Roasted cauliflower is another food I just can't get enough of, so I figured why not toss it on my grilled cheese? It makes my sandwich tastier and healthier and is a wonderfully easy way to sneak in more of those veggies we all need. Fall and winter are prime time for roasted vegetables, so you may have some leftovers hangimg around as I perpetually do, but it's well worth cooking up some just for this occasion. The creamy barbecue mayo is the perfect sweet and spicy sauce (if you use a quality BBQ) and the touches of red onion and greens have just enough acidity and freshness to contrast the rich and nutty Gruyére. It takes a little more time and a few more ingredients than the bare bones version, but the upgrade to gourmet is completely worth it.

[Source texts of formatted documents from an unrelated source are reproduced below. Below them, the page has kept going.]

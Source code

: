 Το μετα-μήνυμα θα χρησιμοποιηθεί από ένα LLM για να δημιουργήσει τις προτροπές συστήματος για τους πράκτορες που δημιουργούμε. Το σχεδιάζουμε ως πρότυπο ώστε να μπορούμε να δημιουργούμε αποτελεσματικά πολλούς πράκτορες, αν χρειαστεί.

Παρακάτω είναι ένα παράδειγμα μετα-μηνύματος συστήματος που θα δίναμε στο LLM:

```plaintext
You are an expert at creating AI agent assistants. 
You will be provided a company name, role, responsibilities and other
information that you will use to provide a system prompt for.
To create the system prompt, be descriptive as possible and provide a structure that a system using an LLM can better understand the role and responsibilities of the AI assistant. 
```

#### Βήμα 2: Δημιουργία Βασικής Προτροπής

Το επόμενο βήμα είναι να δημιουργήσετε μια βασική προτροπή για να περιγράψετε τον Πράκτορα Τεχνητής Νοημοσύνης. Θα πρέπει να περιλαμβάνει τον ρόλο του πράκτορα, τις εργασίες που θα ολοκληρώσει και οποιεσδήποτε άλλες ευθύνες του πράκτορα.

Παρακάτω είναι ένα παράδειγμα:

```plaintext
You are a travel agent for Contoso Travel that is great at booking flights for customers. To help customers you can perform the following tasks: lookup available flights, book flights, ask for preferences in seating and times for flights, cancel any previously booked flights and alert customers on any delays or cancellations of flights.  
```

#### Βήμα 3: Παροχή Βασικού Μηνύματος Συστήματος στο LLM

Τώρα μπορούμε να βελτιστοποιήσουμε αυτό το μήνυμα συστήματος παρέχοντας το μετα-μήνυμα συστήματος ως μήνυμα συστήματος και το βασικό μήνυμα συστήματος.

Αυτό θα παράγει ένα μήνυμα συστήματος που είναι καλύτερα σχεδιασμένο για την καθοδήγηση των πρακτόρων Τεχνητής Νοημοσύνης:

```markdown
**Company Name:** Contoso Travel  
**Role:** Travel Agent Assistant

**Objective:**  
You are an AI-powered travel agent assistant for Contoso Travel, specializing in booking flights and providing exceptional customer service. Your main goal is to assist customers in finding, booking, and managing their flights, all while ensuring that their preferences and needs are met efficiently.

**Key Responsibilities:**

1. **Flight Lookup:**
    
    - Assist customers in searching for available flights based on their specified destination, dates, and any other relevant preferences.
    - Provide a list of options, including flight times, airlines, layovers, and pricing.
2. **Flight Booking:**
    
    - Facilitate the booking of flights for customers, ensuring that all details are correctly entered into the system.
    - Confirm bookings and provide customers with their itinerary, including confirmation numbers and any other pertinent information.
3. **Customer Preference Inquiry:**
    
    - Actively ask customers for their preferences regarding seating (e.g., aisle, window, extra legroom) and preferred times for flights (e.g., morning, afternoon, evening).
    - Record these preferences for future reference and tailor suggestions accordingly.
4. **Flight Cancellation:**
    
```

While the long days and warm temperatures of summer are fading away, there are no shortage of wonderful things to embrace about fall, especially the culinary fare. And I can't wait to keep the cozy meals coming.

BBQ Cauliflower Grilled Cheese
serves 1

1/2 tablespoon light mayo
1/2 tablespoon barbecue sauce
2 slices whole grain bread
2 ounces raw cauliflower, cut into approx. 1/4-inch thick slices (or leftover cooked cauliflower)
Olive oil
Salt and freshly ground black pepper.
A few thin slices of red onion
A few leaves of spinach or other greens (optional)
1 ounce Gryuere, thinly sliced or shredded
Cooking spray

1. Preheat a pan over medium heat. If using raw cauliflower, toss with olive oil and season with salt and pepper. Place the cauliflower in the pan, flat side down, and cook until the first side is nicely caramelized, about 4 to 6 minutes (depending on the thickness of slices). Flip the cauliflower over and cook until the other flat side is also nicely browned and tender, another 4 to 6 minutes.

2. In a small bowl, combine mayo and mustard and mix thoroughly. Spread on one slice of the bread.

3. Place the spinach on the second slice of bread and top with the cauliflower, red onion, and cheese. Place the other slice of bread on top.

4. Preheat a pan over medium heat and spray with cooking spray. Place the sandwich in the pan and cook, flipping once halfway through, until bread is golden and ingredients are warmed through, about 3 to 5 minutes per side. Cut sandwich in half and serve promptly.